I had put three people in the ground.
Panther came out, a robe wrapped around her heavenly frame, and sat next to me. She could pass for sweet sixteen. No makeup, none of the accoutrements from her night job. She looked so innocent. I wanted to ask her how she ended up on a stage dancing for money.
She said, “You okay?”
“The meds you have in your cabinet—”
“Helps me keep my emotional barometer... it needs to be calibrated at times.”
“How often you... ?”
“Every day. I take ‘em every day.”
“They help?”
“I’m not crazy, if that’s what you’re asking. A lot of women suffer from depression.”
“Why is that?”
“Because of men.”
I asked, “They help?”
“They help. I’m still here. They help.”
“And you take ‘em everyday?”
“Supposed to.”
“Got any extras?”
Her mouth opened, no words came for a minute.
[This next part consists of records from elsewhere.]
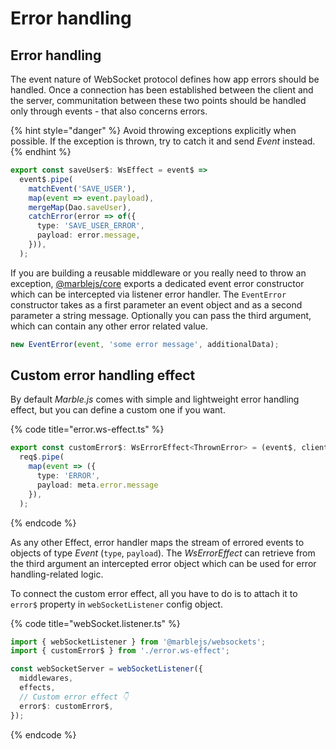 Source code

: # Error handling

## Error handling

The event nature of WebSocket protocol defines how app errors should be handled. Once a connection has been established between the client and the server, communitation between these two points should be handled only through events - that also concerns errors.

{% hint style="danger" %}
Avoid throwing exceptions explicitly when possible. If the exception is thrown, try to catch it and send _Event_ instead.
{% endhint %}

```typescript
export const saveUser$: WsEffect = event$ =>
  event$.pipe(
    matchEvent('SAVE_USER'),
    map(event => event.payload),
    mergeMap(Dao.saveUser),
    catchError(error => of({
      type: 'SAVE_USER_ERROR',
      payload: error.message,
    })),
  );
```

If you are building a reusable middleware or you really need to throw an exception, [@marblejs/core](../api-reference/core/) exports a dedicated event error constructor which can be intercepted via listener error handler. The `EventError` constructor takes as a first parameter an event object and as a second parameter a string message. Optionally you can pass the third argument, which can contain any other error related value.

```typescript
new EventError(event, 'some error message', additionalData);
```

## Custom error handling effect

By default _Marble.js_ comes with simple and lightweight error handling effect, but you can define a custom one if you want.

{% code title="error.ws-effect.ts" %}
```typescript
export const customError$: WsErrorEffect<ThrownError> = (event$, client, meta) =>
  req$.pipe(
    map(event => ({
      type: 'ERROR',
      payload: meta.error.message
    }),
  );
```
{% endcode %}

As any other Effect, error handler maps the stream of errored events to objects of type _Event_ \(`type`, `payload`\). The _WsErrorEffect_ can retrieve from the third argument an intercepted error object which can be used for error handling-related logic.

To connect the custom error effect, all you have to do is to attach it to `error$` property in `webSocketListener` config object.

{% code title="webSocket.listener.ts" %}
```typescript
import { webSocketListener } from '@marblejs/websockets';
import { customError$ } from './error.ws-effect';

const webSocketServer = webSocketListener({
  middlewares,
  effects,
  // Custom error effect 👇
  error$: customError$,
});
```
{% endcode %}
She said, “I can get you some.”
“Thanks.”
“What else you need?”
My eyes went to those books that Rufus had left behind. One written by Freeman. One penned by Coker. Page ten in one was the same as page ten in the other.
I told Panther, “I need to go for a ride.”
“Take my car. Your window needs to get fixed.”
Her buttermilk-and-cornbread sashay took her across the flag-stone walkway, back inside the guesthouse. She came back and handed me her keys without asking another question.
She said, “Another news report was on. Said they found a man dead in Hollywood.”
“They say it was related to Lisa?”
“That was all they said. Then they went to sports.”
I looked at my hands again. Kept looking at them like they were smoking guns.
I said, “I killed three people last night.”
She sat down, her leg bouncing.
“I want you to know that. Want you to know who I am, what I’ve done. Want you to know about my ex-wife, my brother. Want you to know all that. But most of all, want you to know that you’re dealing with a murderer. I killed a man with my hands, shot two people.”
“I gave you the guns, Driver.”
She said that like she had pulled the trigger. I gave her silence.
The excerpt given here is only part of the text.